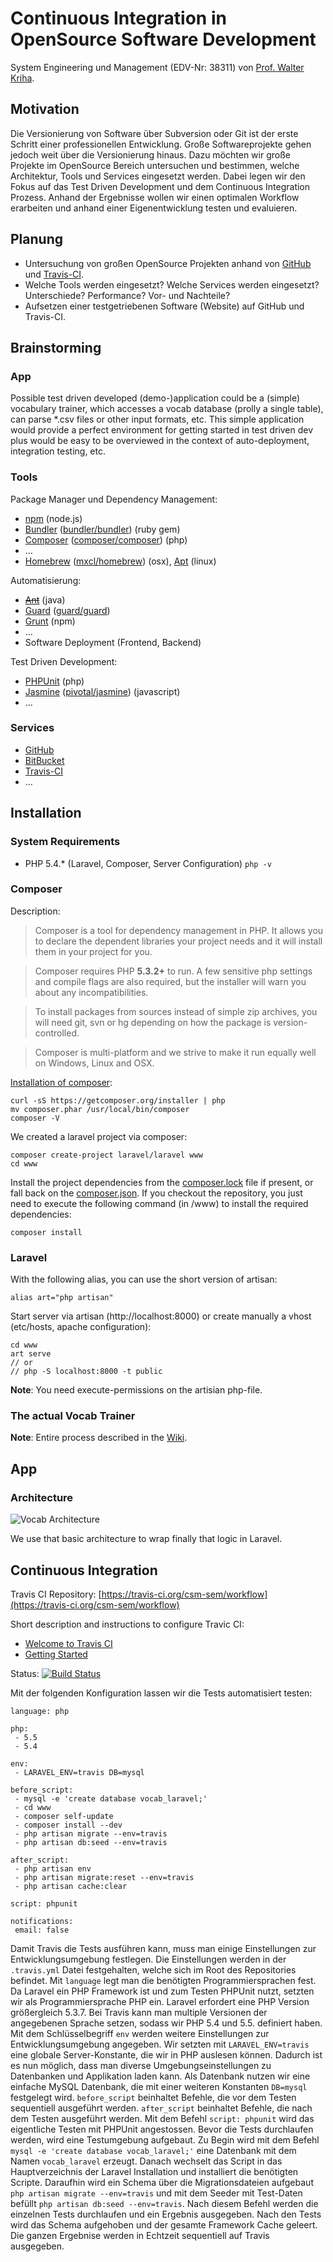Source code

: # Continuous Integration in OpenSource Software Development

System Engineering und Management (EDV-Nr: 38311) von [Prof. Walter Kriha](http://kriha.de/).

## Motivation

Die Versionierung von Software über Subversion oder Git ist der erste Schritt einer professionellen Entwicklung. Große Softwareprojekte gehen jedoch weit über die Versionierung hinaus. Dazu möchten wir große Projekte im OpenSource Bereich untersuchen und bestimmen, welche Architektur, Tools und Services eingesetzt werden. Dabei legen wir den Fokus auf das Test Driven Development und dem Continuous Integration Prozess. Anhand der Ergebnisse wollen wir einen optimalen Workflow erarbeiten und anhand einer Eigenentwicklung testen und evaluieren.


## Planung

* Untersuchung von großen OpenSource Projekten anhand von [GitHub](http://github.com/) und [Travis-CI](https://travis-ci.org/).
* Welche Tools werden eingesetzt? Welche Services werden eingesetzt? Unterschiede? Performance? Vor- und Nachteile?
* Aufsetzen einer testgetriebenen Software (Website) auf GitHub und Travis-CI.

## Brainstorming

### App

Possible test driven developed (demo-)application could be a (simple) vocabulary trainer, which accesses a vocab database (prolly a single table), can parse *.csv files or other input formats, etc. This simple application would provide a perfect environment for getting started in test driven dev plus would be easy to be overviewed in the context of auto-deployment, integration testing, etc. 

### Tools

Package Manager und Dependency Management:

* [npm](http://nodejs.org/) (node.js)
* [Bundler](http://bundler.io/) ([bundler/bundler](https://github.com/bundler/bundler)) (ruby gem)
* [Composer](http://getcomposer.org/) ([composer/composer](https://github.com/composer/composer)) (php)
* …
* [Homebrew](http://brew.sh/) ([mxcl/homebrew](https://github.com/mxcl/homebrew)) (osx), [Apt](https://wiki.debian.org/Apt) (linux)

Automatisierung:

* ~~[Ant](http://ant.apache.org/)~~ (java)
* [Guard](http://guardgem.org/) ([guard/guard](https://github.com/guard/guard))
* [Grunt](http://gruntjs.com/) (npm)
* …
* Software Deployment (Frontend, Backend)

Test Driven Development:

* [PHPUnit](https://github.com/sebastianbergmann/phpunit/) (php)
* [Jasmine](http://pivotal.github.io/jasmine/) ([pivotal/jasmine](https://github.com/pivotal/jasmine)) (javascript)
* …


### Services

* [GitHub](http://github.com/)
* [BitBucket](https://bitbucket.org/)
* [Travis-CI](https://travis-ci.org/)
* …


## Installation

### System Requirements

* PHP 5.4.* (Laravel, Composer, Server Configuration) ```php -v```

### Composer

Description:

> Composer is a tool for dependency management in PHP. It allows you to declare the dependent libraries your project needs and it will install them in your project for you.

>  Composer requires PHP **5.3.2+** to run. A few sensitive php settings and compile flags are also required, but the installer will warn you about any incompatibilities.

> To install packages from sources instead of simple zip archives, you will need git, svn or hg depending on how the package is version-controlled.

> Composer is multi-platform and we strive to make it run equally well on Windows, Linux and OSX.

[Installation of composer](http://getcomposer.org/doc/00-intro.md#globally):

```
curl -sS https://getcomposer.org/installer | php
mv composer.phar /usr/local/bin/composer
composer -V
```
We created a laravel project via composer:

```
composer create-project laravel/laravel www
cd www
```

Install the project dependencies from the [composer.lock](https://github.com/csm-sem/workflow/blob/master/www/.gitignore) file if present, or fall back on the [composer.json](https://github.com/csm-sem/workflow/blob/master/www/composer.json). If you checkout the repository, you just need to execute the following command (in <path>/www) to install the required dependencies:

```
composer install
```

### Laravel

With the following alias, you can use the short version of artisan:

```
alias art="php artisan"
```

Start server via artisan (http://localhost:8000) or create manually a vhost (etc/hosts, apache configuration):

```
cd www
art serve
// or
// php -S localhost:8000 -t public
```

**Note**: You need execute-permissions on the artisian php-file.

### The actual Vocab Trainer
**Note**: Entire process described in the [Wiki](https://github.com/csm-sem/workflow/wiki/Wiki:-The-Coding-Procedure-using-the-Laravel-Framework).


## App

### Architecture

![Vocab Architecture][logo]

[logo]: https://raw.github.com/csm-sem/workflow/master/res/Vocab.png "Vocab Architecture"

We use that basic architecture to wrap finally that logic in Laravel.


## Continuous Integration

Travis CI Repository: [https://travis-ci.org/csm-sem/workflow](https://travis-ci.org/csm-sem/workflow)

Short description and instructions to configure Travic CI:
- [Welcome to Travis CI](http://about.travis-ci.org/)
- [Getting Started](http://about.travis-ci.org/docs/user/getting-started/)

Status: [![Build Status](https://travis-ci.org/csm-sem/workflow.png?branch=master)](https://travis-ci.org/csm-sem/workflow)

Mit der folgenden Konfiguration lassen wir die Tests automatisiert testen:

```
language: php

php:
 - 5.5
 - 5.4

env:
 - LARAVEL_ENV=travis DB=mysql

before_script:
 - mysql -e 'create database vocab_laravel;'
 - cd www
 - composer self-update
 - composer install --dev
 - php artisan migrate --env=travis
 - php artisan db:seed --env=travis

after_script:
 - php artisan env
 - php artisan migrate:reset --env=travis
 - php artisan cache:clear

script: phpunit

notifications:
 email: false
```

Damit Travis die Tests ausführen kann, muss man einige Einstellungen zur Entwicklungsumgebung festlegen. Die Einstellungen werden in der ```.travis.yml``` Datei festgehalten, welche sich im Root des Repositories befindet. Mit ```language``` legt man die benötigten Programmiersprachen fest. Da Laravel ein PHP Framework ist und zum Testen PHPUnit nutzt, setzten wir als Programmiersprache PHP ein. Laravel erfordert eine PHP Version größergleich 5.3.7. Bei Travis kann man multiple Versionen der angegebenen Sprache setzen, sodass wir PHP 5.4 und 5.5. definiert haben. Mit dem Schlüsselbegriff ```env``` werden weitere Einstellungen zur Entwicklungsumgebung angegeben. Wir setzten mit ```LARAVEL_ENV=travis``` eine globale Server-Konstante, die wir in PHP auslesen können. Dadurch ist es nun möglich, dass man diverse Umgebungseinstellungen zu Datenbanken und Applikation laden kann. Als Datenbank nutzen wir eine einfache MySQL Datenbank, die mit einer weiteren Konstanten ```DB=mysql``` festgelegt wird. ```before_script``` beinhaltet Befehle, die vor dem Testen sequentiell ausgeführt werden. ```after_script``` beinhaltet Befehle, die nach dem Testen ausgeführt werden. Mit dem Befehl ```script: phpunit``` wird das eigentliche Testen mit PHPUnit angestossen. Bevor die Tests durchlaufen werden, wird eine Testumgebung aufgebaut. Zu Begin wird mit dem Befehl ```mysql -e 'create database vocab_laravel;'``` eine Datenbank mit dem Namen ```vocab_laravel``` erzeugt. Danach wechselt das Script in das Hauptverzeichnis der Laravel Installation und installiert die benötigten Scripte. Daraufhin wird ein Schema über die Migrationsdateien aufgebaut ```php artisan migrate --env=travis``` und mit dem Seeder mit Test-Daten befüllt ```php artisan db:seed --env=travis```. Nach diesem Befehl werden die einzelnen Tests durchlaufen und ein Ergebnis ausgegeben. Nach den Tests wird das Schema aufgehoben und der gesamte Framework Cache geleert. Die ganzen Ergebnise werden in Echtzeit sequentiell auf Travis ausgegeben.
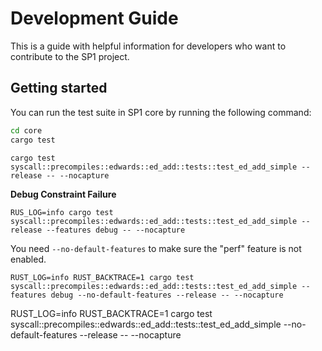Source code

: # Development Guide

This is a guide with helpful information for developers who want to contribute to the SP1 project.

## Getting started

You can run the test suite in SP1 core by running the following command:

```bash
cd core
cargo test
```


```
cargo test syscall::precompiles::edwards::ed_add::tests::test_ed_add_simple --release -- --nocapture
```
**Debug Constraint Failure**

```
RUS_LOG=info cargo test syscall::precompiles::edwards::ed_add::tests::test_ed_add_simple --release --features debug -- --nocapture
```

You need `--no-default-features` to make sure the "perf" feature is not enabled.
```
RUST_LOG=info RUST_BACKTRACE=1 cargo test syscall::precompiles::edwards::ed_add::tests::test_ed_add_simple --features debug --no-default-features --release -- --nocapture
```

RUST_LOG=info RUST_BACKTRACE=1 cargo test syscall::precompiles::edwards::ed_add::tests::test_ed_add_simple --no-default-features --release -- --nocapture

§

TASK ITEM >> Would you filter the records and copy out each line containing "from"?

RESPONSE FOR THIS EXERCISE >>
> To install packages from sources instead of simple zip archives, you will need git, svn or hg depending on how the package is version-controlled.
Install the project dependencies from the [composer.lock](https://github.com/csm-sem/workflow/blob/master/www/.gitignore) file if present, or fall back on the [composer.json](https://github.com/csm-sem/workflow/blob/master/www/composer.json). If you checkout the repository, you just need to execute the following command (in <path>/www) to install the required dependencies:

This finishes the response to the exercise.